Supplied information: Begin
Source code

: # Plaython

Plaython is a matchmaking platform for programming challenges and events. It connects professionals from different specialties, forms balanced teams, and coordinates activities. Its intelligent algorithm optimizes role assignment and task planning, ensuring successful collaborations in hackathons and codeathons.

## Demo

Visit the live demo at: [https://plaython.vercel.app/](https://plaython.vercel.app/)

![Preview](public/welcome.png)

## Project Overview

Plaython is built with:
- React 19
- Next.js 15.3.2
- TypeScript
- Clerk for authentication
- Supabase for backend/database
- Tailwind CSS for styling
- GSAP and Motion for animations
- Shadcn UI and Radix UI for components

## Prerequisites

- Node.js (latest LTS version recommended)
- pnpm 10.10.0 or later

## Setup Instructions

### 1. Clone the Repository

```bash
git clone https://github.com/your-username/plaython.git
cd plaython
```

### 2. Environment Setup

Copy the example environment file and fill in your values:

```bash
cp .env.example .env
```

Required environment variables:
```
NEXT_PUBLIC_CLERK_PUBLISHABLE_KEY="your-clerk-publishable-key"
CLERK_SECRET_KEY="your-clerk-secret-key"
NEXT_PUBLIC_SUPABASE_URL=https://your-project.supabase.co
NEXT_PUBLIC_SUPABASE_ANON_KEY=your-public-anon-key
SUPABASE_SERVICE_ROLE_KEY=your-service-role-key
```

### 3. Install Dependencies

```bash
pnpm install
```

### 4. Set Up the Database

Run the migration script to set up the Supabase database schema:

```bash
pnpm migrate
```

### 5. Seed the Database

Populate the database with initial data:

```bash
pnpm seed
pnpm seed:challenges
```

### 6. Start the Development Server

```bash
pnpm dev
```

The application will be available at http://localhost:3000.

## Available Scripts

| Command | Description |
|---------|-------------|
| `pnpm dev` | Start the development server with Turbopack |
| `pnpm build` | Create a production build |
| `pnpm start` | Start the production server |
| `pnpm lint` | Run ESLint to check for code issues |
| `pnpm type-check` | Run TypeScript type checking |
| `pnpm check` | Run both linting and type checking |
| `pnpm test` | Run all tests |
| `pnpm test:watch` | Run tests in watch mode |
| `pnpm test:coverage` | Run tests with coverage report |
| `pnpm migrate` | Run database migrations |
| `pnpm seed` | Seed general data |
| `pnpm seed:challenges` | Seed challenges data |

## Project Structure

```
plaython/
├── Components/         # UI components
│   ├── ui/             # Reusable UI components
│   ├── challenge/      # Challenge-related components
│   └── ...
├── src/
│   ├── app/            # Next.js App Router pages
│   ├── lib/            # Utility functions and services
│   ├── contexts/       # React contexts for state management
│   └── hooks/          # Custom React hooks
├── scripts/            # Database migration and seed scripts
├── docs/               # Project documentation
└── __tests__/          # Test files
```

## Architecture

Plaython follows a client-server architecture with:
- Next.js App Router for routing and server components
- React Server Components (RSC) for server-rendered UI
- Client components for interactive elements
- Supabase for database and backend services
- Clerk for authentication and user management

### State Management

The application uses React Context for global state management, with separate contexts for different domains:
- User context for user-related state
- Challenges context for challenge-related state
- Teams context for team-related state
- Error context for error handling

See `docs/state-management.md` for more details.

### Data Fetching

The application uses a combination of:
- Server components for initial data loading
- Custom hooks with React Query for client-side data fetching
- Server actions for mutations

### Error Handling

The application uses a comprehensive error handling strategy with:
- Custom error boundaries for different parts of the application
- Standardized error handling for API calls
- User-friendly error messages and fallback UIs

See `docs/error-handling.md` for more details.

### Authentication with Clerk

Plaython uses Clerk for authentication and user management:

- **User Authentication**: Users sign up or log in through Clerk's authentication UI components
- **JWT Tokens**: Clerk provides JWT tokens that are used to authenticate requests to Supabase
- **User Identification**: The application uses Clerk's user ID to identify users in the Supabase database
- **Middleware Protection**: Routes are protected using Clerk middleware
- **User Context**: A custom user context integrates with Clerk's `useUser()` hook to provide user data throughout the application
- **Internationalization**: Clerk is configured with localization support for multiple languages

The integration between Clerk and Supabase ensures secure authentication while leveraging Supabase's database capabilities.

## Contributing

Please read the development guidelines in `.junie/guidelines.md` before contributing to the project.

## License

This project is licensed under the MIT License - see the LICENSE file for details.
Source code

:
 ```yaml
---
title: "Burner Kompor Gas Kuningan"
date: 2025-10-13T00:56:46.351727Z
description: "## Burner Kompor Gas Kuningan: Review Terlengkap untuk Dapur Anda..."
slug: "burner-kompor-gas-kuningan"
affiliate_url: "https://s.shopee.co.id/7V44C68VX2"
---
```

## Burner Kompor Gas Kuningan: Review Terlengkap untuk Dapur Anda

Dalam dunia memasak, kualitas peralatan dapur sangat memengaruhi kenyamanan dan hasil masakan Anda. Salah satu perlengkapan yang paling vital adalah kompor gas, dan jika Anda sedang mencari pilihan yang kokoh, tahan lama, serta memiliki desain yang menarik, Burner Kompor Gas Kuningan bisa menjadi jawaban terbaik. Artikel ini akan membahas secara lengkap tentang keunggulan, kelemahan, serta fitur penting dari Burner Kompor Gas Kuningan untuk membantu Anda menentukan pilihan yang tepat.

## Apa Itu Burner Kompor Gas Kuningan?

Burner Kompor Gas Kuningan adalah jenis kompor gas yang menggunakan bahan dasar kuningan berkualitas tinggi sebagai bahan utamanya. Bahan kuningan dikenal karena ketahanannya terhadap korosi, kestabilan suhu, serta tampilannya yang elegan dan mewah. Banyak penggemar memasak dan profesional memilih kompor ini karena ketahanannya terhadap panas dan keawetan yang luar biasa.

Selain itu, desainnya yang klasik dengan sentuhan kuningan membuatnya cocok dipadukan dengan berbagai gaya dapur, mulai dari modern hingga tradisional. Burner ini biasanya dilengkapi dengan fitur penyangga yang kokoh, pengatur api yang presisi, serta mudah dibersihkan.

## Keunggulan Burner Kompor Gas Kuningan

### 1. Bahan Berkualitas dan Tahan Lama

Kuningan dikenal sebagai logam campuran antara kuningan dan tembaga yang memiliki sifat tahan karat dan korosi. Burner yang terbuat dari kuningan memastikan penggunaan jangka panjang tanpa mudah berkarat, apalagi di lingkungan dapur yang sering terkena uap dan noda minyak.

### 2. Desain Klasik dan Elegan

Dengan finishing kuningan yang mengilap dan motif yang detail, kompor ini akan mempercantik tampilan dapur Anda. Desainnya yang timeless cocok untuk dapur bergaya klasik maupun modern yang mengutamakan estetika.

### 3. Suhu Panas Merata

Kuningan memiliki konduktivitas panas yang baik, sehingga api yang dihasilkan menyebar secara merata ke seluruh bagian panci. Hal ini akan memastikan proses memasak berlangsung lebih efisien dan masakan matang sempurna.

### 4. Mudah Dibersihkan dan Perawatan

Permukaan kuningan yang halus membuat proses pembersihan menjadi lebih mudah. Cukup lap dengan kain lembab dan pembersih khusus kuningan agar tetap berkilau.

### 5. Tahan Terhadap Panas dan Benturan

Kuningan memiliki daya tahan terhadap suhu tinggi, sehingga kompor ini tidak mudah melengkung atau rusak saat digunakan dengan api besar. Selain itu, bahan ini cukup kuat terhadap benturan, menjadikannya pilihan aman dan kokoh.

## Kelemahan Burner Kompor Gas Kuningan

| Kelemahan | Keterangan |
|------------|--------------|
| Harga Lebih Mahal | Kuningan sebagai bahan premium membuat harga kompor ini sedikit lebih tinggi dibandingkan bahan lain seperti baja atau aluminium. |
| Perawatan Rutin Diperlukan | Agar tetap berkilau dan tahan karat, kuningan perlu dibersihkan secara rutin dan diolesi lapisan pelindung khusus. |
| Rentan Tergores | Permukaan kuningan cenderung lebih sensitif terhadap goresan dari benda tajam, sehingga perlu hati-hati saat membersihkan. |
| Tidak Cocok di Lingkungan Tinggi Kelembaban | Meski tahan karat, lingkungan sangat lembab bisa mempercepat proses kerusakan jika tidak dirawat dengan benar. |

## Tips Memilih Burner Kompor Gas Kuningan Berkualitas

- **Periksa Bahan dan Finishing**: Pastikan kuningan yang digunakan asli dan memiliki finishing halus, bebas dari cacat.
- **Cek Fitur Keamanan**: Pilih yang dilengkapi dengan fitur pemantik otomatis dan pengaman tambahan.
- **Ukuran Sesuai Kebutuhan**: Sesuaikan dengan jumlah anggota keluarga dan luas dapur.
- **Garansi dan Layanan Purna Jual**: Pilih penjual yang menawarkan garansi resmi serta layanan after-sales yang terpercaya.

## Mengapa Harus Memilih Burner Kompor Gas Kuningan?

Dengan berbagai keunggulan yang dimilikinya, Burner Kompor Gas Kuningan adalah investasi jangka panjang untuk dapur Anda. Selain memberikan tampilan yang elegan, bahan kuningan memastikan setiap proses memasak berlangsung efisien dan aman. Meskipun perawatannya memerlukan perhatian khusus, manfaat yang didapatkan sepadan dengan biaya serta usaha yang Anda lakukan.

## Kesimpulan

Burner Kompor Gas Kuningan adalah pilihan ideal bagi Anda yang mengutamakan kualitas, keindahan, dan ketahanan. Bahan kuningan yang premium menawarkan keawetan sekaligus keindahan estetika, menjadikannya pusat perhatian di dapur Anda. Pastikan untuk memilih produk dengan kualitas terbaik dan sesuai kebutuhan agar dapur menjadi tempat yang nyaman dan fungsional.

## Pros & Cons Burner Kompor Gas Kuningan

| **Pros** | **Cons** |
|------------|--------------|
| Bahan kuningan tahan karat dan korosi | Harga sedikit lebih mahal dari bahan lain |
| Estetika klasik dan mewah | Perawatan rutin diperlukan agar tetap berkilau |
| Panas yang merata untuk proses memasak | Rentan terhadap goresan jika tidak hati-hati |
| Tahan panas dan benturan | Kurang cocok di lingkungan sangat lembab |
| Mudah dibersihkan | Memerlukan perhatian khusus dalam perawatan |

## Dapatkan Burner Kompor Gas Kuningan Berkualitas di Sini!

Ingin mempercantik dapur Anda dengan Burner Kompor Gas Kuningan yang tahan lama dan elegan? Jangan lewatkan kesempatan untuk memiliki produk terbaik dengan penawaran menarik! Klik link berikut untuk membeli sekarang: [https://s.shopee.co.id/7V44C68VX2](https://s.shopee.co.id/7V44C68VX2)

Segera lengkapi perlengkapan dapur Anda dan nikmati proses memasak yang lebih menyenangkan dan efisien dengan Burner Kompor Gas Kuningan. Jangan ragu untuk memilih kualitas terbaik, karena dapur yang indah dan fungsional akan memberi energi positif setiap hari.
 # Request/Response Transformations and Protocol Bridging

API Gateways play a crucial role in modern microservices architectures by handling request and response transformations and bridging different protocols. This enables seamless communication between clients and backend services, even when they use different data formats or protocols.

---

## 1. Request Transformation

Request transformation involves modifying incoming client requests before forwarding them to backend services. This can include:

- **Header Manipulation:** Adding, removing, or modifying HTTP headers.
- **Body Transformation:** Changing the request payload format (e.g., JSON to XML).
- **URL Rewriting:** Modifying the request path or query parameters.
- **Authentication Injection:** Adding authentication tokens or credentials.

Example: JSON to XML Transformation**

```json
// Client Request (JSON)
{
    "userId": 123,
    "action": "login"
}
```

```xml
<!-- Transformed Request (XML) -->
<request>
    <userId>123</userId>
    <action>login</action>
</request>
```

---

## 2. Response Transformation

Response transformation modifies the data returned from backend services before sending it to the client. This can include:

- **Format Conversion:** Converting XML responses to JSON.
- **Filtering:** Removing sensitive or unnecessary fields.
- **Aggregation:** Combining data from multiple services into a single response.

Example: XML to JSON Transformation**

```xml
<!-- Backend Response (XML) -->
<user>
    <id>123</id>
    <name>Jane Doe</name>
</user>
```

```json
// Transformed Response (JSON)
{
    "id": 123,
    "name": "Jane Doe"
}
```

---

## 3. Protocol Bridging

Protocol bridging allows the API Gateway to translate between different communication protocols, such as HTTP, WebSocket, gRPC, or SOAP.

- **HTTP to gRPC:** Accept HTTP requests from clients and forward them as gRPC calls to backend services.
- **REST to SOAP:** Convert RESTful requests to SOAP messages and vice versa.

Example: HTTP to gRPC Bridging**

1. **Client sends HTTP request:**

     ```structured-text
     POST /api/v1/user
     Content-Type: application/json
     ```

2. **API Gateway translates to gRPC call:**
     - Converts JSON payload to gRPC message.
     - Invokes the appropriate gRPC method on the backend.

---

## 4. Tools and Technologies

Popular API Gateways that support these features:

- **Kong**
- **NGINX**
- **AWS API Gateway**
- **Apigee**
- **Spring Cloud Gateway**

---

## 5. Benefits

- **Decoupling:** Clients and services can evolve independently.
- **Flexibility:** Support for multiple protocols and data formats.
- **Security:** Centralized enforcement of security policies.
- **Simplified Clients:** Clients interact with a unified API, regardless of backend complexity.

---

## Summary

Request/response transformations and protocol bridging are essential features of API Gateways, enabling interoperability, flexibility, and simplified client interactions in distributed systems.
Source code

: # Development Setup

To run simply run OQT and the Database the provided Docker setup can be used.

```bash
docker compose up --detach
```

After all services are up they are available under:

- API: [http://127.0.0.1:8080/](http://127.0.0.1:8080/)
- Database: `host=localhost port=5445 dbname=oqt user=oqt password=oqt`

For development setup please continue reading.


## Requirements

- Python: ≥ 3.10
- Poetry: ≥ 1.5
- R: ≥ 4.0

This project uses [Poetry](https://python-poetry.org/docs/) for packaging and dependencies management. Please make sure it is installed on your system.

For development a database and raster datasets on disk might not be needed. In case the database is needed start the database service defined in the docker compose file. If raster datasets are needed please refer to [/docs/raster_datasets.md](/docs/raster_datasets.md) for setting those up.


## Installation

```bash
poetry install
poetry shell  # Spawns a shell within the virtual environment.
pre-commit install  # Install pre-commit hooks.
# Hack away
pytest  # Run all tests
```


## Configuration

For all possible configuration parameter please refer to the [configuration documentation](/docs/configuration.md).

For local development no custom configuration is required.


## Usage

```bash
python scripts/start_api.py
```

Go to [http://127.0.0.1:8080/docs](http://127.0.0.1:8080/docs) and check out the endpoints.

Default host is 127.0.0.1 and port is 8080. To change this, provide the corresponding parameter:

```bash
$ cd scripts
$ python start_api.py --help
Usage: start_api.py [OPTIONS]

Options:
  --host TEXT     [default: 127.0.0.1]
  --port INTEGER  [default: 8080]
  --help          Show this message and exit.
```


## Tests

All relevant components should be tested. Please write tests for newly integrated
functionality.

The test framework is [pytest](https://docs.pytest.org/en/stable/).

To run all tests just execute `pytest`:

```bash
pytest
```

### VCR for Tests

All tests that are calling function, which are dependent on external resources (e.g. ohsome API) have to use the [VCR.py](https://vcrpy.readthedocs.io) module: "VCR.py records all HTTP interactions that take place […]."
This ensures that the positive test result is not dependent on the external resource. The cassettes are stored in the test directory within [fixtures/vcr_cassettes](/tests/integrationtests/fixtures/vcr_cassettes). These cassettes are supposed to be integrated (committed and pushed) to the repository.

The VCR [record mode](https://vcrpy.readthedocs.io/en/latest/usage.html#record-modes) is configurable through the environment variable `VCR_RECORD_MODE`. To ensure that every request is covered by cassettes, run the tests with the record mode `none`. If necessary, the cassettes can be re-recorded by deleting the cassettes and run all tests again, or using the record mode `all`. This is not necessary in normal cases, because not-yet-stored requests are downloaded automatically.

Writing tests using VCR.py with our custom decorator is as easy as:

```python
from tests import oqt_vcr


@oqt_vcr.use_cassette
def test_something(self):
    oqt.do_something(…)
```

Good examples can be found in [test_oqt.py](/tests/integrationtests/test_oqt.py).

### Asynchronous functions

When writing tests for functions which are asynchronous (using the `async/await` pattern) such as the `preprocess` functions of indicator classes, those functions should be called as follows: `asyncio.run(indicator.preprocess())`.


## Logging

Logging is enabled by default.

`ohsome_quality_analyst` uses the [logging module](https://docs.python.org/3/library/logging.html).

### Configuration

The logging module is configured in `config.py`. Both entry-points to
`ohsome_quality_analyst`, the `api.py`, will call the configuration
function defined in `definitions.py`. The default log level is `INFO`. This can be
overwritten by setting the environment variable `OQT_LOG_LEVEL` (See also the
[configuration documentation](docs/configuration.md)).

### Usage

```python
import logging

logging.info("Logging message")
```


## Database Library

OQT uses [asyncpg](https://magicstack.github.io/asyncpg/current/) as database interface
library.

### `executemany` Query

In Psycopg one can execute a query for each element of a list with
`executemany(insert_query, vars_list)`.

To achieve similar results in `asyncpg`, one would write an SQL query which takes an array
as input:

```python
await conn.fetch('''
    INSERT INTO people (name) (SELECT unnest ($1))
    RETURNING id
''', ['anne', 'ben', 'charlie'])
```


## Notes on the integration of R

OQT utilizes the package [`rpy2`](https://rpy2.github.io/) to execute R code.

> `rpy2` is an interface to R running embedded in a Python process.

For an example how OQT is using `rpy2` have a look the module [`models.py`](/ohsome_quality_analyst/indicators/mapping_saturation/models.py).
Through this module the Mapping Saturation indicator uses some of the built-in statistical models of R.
Supplied information: End
### [Directions]
In the records above, some lines may contain the word "Rentan"; copy every one of them.

### [Written answer]
| Rentan Tergores | Permukaan kuningan cenderung lebih sensitif terhadap goresan dari benda tajam, sehingga perlu hati-hati saat membersihkan. |
| Panas yang merata untuk proses memasak | Rentan terhadap goresan jika tidak hati-hati |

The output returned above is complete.